---- DATASET RECORDS

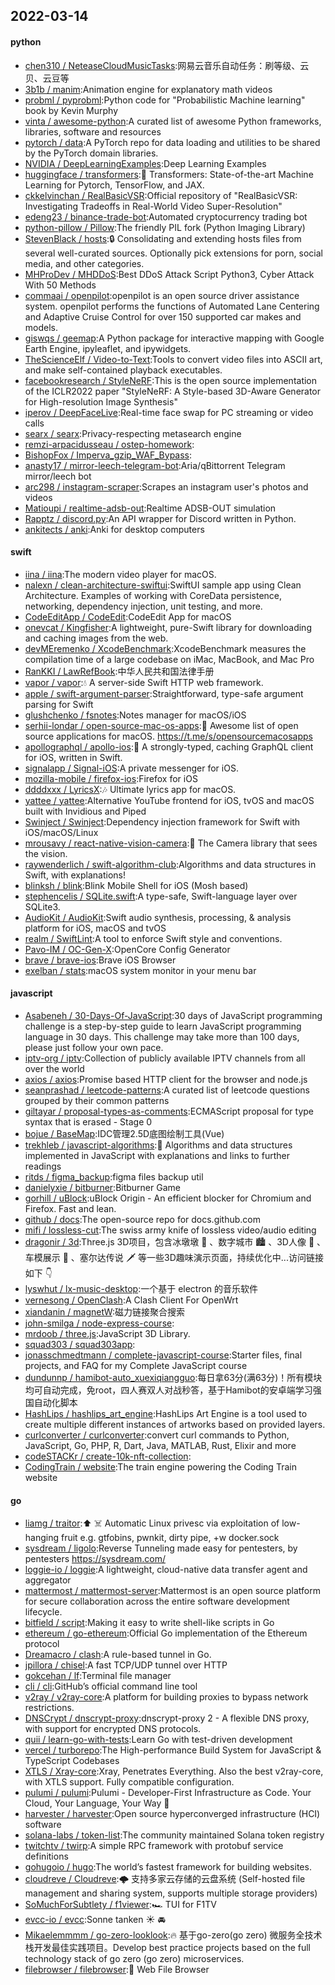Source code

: ## 2022-03-14

#### python
* [chen310 / NeteaseCloudMusicTasks](https://github.com/chen310/NeteaseCloudMusicTasks):网易云音乐自动任务：刷等级、云贝、云豆等
* [3b1b / manim](https://github.com/3b1b/manim):Animation engine for explanatory math videos
* [probml / pyprobml](https://github.com/probml/pyprobml):Python code for "Probabilistic Machine learning" book by Kevin Murphy
* [vinta / awesome-python](https://github.com/vinta/awesome-python):A curated list of awesome Python frameworks, libraries, software and resources
* [pytorch / data](https://github.com/pytorch/data):A PyTorch repo for data loading and utilities to be shared by the PyTorch domain libraries.
* [NVIDIA / DeepLearningExamples](https://github.com/NVIDIA/DeepLearningExamples):Deep Learning Examples
* [huggingface / transformers](https://github.com/huggingface/transformers):🤗 Transformers: State-of-the-art Machine Learning for Pytorch, TensorFlow, and JAX.
* [ckkelvinchan / RealBasicVSR](https://github.com/ckkelvinchan/RealBasicVSR):Official repository of "RealBasicVSR: Investigating Tradeoffs in Real-World Video Super-Resolution"
* [edeng23 / binance-trade-bot](https://github.com/edeng23/binance-trade-bot):Automated cryptocurrency trading bot
* [python-pillow / Pillow](https://github.com/python-pillow/Pillow):The friendly PIL fork (Python Imaging Library)
* [StevenBlack / hosts](https://github.com/StevenBlack/hosts):🔒 Consolidating and extending hosts files from several well-curated sources. Optionally pick extensions for porn, social media, and other categories.
* [MHProDev / MHDDoS](https://github.com/MHProDev/MHDDoS):Best DDoS Attack Script Python3, Cyber Attack With 50 Methods
* [commaai / openpilot](https://github.com/commaai/openpilot):openpilot is an open source driver assistance system. openpilot performs the functions of Automated Lane Centering and Adaptive Cruise Control for over 150 supported car makes and models.
* [giswqs / geemap](https://github.com/giswqs/geemap):A Python package for interactive mapping with Google Earth Engine, ipyleaflet, and ipywidgets.
* [TheScienceElf / Video-to-Text](https://github.com/TheScienceElf/Video-to-Text):Tools to convert video files into ASCII art, and make self-contained playback executables.
* [facebookresearch / StyleNeRF](https://github.com/facebookresearch/StyleNeRF):This is the open source implementation of the ICLR2022 paper "StyleNeRF: A Style-based 3D-Aware Generator for High-resolution Image Synthesis"
* [iperov / DeepFaceLive](https://github.com/iperov/DeepFaceLive):Real-time face swap for PC streaming or video calls
* [searx / searx](https://github.com/searx/searx):Privacy-respecting metasearch engine
* [remzi-arpacidusseau / ostep-homework](https://github.com/remzi-arpacidusseau/ostep-homework):
* [BishopFox / Imperva_gzip_WAF_Bypass](https://github.com/BishopFox/Imperva_gzip_WAF_Bypass):
* [anasty17 / mirror-leech-telegram-bot](https://github.com/anasty17/mirror-leech-telegram-bot):Aria/qBittorrent Telegram mirror/leech bot
* [arc298 / instagram-scraper](https://github.com/arc298/instagram-scraper):Scrapes an instagram user's photos and videos
* [Matioupi / realtime-adsb-out](https://github.com/Matioupi/realtime-adsb-out):Realtime ADSB-OUT simulation
* [Rapptz / discord.py](https://github.com/Rapptz/discord.py):An API wrapper for Discord written in Python.
* [ankitects / anki](https://github.com/ankitects/anki):Anki for desktop computers

#### swift
* [iina / iina](https://github.com/iina/iina):The modern video player for macOS.
* [nalexn / clean-architecture-swiftui](https://github.com/nalexn/clean-architecture-swiftui):SwiftUI sample app using Clean Architecture. Examples of working with CoreData persistence, networking, dependency injection, unit testing, and more.
* [CodeEditApp / CodeEdit](https://github.com/CodeEditApp/CodeEdit):CodeEdit App for macOS
* [onevcat / Kingfisher](https://github.com/onevcat/Kingfisher):A lightweight, pure-Swift library for downloading and caching images from the web.
* [devMEremenko / XcodeBenchmark](https://github.com/devMEremenko/XcodeBenchmark):XcodeBenchmark measures the compilation time of a large codebase on iMac, MacBook, and Mac Pro
* [RanKKI / LawRefBook](https://github.com/RanKKI/LawRefBook):中华人民共和国法律手册
* [vapor / vapor](https://github.com/vapor/vapor):💧 A server-side Swift HTTP web framework.
* [apple / swift-argument-parser](https://github.com/apple/swift-argument-parser):Straightforward, type-safe argument parsing for Swift
* [glushchenko / fsnotes](https://github.com/glushchenko/fsnotes):Notes manager for macOS/iOS
* [serhii-londar / open-source-mac-os-apps](https://github.com/serhii-londar/open-source-mac-os-apps):🚀 Awesome list of open source applications for macOS. https://t.me/s/opensourcemacosapps
* [apollographql / apollo-ios](https://github.com/apollographql/apollo-ios):📱 A strongly-typed, caching GraphQL client for iOS, written in Swift.
* [signalapp / Signal-iOS](https://github.com/signalapp/Signal-iOS):A private messenger for iOS.
* [mozilla-mobile / firefox-ios](https://github.com/mozilla-mobile/firefox-ios):Firefox for iOS
* [ddddxxx / LyricsX](https://github.com/ddddxxx/LyricsX):🎶 Ultimate lyrics app for macOS.
* [yattee / yattee](https://github.com/yattee/yattee):Alternative YouTube frontend for iOS, tvOS and macOS built with Invidious and Piped
* [Swinject / Swinject](https://github.com/Swinject/Swinject):Dependency injection framework for Swift with iOS/macOS/Linux
* [mrousavy / react-native-vision-camera](https://github.com/mrousavy/react-native-vision-camera):📸 The Camera library that sees the vision.
* [raywenderlich / swift-algorithm-club](https://github.com/raywenderlich/swift-algorithm-club):Algorithms and data structures in Swift, with explanations!
* [blinksh / blink](https://github.com/blinksh/blink):Blink Mobile Shell for iOS (Mosh based)
* [stephencelis / SQLite.swift](https://github.com/stephencelis/SQLite.swift):A type-safe, Swift-language layer over SQLite3.
* [AudioKit / AudioKit](https://github.com/AudioKit/AudioKit):Swift audio synthesis, processing, & analysis platform for iOS, macOS and tvOS
* [realm / SwiftLint](https://github.com/realm/SwiftLint):A tool to enforce Swift style and conventions.
* [Pavo-IM / OC-Gen-X](https://github.com/Pavo-IM/OC-Gen-X):OpenCore Config Generator
* [brave / brave-ios](https://github.com/brave/brave-ios):Brave iOS Browser
* [exelban / stats](https://github.com/exelban/stats):macOS system monitor in your menu bar

#### javascript
* [Asabeneh / 30-Days-Of-JavaScript](https://github.com/Asabeneh/30-Days-Of-JavaScript):30 days of JavaScript programming challenge is a step-by-step guide to learn JavaScript programming language in 30 days. This challenge may take more than 100 days, please just follow your own pace.
* [iptv-org / iptv](https://github.com/iptv-org/iptv):Collection of publicly available IPTV channels from all over the world
* [axios / axios](https://github.com/axios/axios):Promise based HTTP client for the browser and node.js
* [seanprashad / leetcode-patterns](https://github.com/seanprashad/leetcode-patterns):A curated list of leetcode questions grouped by their common patterns
* [giltayar / proposal-types-as-comments](https://github.com/giltayar/proposal-types-as-comments):ECMAScript proposal for type syntax that is erased - Stage 0
* [bojue / BaseMap](https://github.com/bojue/BaseMap):IDC管理2.5D底图绘制工具(Vue)
* [trekhleb / javascript-algorithms](https://github.com/trekhleb/javascript-algorithms):📝 Algorithms and data structures implemented in JavaScript with explanations and links to further readings
* [ritds / figma_backup](https://github.com/ritds/figma_backup):figma files backup util
* [danielyxie / bitburner](https://github.com/danielyxie/bitburner):Bitburner Game
* [gorhill / uBlock](https://github.com/gorhill/uBlock):uBlock Origin - An efficient blocker for Chromium and Firefox. Fast and lean.
* [github / docs](https://github.com/github/docs):The open-source repo for docs.github.com
* [mifi / lossless-cut](https://github.com/mifi/lossless-cut):The swiss army knife of lossless video/audio editing
* [dragonir / 3d](https://github.com/dragonir/3d):Three.js 3D项目，包含冰墩墩 🐼 、数字城市 🏙 、3D人像 👤 、车模展示 🚗 、塞尔达传说 🗡 等一些3D趣味演示页面，持续优化中...访问链接如下 👇
* [lyswhut / lx-music-desktop](https://github.com/lyswhut/lx-music-desktop):一个基于 electron 的音乐软件
* [vernesong / OpenClash](https://github.com/vernesong/OpenClash):A Clash Client For OpenWrt
* [xiandanin / magnetW](https://github.com/xiandanin/magnetW):磁力链接聚合搜索
* [john-smilga / node-express-course](https://github.com/john-smilga/node-express-course):
* [mrdoob / three.js](https://github.com/mrdoob/three.js):JavaScript 3D Library.
* [squad303 / squad303app](https://github.com/squad303/squad303app):
* [jonasschmedtmann / complete-javascript-course](https://github.com/jonasschmedtmann/complete-javascript-course):Starter files, final projects, and FAQ for my Complete JavaScript course
* [dundunnp / hamibot-auto_xuexiqiangguo](https://github.com/dundunnp/hamibot-auto_xuexiqiangguo):每日拿63分(满63分)！所有模块均可自动完成，免root，四人赛双人对战秒答，基于Hamibot的安卓端学习强国自动化脚本
* [HashLips / hashlips_art_engine](https://github.com/HashLips/hashlips_art_engine):HashLips Art Engine is a tool used to create multiple different instances of artworks based on provided layers.
* [curlconverter / curlconverter](https://github.com/curlconverter/curlconverter):convert curl commands to Python, JavaScript, Go, PHP, R, Dart, Java, MATLAB, Rust, Elixir and more
* [codeSTACKr / create-10k-nft-collection](https://github.com/codeSTACKr/create-10k-nft-collection):
* [CodingTrain / website](https://github.com/CodingTrain/website):The train engine powering the Coding Train website

#### go
* [liamg / traitor](https://github.com/liamg/traitor):⬆️ ☠️ Automatic Linux privesc via exploitation of low-hanging fruit e.g. gtfobins, pwnkit, dirty pipe, +w docker.sock
* [sysdream / ligolo](https://github.com/sysdream/ligolo):Reverse Tunneling made easy for pentesters, by pentesters https://sysdream.com/
* [loggie-io / loggie](https://github.com/loggie-io/loggie):A lightweight, cloud-native data transfer agent and aggregator
* [mattermost / mattermost-server](https://github.com/mattermost/mattermost-server):Mattermost is an open source platform for secure collaboration across the entire software development lifecycle.
* [bitfield / script](https://github.com/bitfield/script):Making it easy to write shell-like scripts in Go
* [ethereum / go-ethereum](https://github.com/ethereum/go-ethereum):Official Go implementation of the Ethereum protocol
* [Dreamacro / clash](https://github.com/Dreamacro/clash):A rule-based tunnel in Go.
* [jpillora / chisel](https://github.com/jpillora/chisel):A fast TCP/UDP tunnel over HTTP
* [gokcehan / lf](https://github.com/gokcehan/lf):Terminal file manager
* [cli / cli](https://github.com/cli/cli):GitHub’s official command line tool
* [v2ray / v2ray-core](https://github.com/v2ray/v2ray-core):A platform for building proxies to bypass network restrictions.
* [DNSCrypt / dnscrypt-proxy](https://github.com/DNSCrypt/dnscrypt-proxy):dnscrypt-proxy 2 - A flexible DNS proxy, with support for encrypted DNS protocols.
* [quii / learn-go-with-tests](https://github.com/quii/learn-go-with-tests):Learn Go with test-driven development
* [vercel / turborepo](https://github.com/vercel/turborepo):The High-performance Build System for JavaScript & TypeScript Codebases
* [XTLS / Xray-core](https://github.com/XTLS/Xray-core):Xray, Penetrates Everything. Also the best v2ray-core, with XTLS support. Fully compatible configuration.
* [pulumi / pulumi](https://github.com/pulumi/pulumi):Pulumi - Developer-First Infrastructure as Code. Your Cloud, Your Language, Your Way 🚀
* [harvester / harvester](https://github.com/harvester/harvester):Open source hyperconverged infrastructure (HCI) software
* [solana-labs / token-list](https://github.com/solana-labs/token-list):The community maintained Solana token registry
* [twitchtv / twirp](https://github.com/twitchtv/twirp):A simple RPC framework with protobuf service definitions
* [gohugoio / hugo](https://github.com/gohugoio/hugo):The world’s fastest framework for building websites.
* [cloudreve / Cloudreve](https://github.com/cloudreve/Cloudreve):🌩 支持多家云存储的云盘系统 (Self-hosted file management and sharing system, supports multiple storage providers)
* [SoMuchForSubtlety / f1viewer](https://github.com/SoMuchForSubtlety/f1viewer):🏎️ TUI for F1TV
* [evcc-io / evcc](https://github.com/evcc-io/evcc):Sonne tanken ☀️ 🚘
* [Mikaelemmmm / go-zero-looklook](https://github.com/Mikaelemmmm/go-zero-looklook):🔥 基于go-zero(go zero) 微服务全技术栈开发最佳实践项目。Develop best practice projects based on the full technology stack of go zero (go zero) microservices.
* [filebrowser / filebrowser](https://github.com/filebrowser/filebrowser):📂 Web File Browser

--------

**TASK DETAILS:**
An exact, complete copy of the lines above from the one with "bypass network restrictions." through the one with "JavaScript & TypeScript Codebases" is the whole answer.

**RESULT:**
* [v2ray / v2ray-core](https://github.com/v2ray/v2ray-core):A platform for building proxies to bypass network restrictions.
* [DNSCrypt / dnscrypt-proxy](https://github.com/DNSCrypt/dnscrypt-proxy):dnscrypt-proxy 2 - A flexible DNS proxy, with support for encrypted DNS protocols.
* [quii / learn-go-with-tests](https://github.com/quii/learn-go-with-tests):Learn Go with test-driven development
* [vercel / turborepo](https://github.com/vercel/turborepo):The High-performance Build System for JavaScript & TypeScript Codebases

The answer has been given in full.